## [Saved entries]

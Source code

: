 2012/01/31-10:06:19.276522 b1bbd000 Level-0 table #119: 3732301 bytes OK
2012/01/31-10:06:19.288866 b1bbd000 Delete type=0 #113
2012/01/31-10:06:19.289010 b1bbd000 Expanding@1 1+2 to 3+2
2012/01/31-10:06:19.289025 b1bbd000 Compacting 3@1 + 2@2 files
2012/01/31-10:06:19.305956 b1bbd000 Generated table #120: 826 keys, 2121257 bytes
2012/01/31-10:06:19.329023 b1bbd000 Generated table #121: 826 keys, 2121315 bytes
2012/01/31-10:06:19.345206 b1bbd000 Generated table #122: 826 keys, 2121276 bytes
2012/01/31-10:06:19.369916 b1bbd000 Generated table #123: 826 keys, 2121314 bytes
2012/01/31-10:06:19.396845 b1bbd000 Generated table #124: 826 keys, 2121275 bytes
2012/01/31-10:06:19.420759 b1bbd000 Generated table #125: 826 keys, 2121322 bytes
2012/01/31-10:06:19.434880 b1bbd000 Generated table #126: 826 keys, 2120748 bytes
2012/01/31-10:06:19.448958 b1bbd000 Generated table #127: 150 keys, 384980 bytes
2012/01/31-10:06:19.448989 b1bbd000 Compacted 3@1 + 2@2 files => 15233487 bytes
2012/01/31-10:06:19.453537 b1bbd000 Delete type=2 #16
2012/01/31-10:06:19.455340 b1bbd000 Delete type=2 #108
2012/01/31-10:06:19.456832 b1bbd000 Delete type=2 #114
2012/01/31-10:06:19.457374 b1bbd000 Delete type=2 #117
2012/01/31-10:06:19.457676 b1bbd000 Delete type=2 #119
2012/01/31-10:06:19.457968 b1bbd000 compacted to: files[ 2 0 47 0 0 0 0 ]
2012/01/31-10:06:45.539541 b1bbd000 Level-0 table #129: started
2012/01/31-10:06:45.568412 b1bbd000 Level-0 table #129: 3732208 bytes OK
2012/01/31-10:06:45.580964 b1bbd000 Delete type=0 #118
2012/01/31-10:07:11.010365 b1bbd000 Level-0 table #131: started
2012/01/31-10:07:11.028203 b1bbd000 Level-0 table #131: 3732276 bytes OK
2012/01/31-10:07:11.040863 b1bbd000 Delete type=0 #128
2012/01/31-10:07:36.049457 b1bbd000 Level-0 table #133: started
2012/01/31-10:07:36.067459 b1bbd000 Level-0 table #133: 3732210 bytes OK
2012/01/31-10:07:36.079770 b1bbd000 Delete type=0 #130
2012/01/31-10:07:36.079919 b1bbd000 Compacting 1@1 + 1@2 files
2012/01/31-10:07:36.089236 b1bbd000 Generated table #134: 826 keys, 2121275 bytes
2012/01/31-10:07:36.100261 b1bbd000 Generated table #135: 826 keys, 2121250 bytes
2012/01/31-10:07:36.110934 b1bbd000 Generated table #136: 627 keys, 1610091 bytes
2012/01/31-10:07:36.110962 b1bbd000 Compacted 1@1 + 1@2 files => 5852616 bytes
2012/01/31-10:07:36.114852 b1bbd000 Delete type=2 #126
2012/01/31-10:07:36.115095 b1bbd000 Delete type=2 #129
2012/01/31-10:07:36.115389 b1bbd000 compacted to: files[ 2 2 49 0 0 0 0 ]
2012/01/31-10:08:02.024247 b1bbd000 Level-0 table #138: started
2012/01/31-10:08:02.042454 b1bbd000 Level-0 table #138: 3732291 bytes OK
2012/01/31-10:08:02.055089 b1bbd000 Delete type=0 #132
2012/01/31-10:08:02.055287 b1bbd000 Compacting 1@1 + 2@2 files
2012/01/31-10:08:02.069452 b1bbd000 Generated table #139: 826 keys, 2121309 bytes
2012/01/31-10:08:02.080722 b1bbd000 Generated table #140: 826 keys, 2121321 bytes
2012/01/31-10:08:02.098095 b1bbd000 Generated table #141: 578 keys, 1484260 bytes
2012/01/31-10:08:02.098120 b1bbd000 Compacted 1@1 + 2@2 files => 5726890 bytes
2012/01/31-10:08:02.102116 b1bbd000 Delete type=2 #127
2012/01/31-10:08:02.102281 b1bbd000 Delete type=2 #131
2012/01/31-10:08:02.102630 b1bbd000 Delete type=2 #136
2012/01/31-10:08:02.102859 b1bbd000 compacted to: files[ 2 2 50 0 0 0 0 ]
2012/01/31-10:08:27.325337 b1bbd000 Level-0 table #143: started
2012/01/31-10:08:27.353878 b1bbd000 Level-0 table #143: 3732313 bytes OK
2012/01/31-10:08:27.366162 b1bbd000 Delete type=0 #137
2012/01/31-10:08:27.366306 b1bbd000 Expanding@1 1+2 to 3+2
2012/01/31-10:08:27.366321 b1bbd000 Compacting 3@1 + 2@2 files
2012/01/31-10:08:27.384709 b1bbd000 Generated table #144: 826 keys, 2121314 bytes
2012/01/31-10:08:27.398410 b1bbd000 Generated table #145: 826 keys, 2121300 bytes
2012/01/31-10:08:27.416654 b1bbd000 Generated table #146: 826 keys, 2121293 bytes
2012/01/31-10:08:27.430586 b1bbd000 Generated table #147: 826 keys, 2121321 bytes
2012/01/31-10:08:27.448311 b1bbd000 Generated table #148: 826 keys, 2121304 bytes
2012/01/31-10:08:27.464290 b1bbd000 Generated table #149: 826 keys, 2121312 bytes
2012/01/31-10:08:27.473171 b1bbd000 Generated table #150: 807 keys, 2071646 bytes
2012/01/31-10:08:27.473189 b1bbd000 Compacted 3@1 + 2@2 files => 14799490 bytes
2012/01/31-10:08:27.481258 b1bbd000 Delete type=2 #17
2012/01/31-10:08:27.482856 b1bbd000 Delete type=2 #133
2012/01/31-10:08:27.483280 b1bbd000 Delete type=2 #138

## [Problem statement]
Could you restate, word for word, the lines above from the one with "2012/01/31-10:07:11.028203 b1bbd000 Level-0" to the one with "2012/01/31-10:07:36.100261 b1bbd000 Generated", both included?

## [Response area]
2012/01/31-10:07:11.028203 b1bbd000 Level-0 table #131: 3732276 bytes OK
2012/01/31-10:07:11.040863 b1bbd000 Delete type=0 #128
2012/01/31-10:07:36.049457 b1bbd000 Level-0 table #133: started
2012/01/31-10:07:36.067459 b1bbd000 Level-0 table #133: 3732210 bytes OK
2012/01/31-10:07:36.079770 b1bbd000 Delete type=0 #130
2012/01/31-10:07:36.079919 b1bbd000 Compacting 1@1 + 1@2 files
2012/01/31-10:07:36.089236 b1bbd000 Generated table #134: 826 keys, 2121275 bytes
2012/01/31-10:07:36.100261 b1bbd000 Generated table #135: 826 keys, 2121250 bytes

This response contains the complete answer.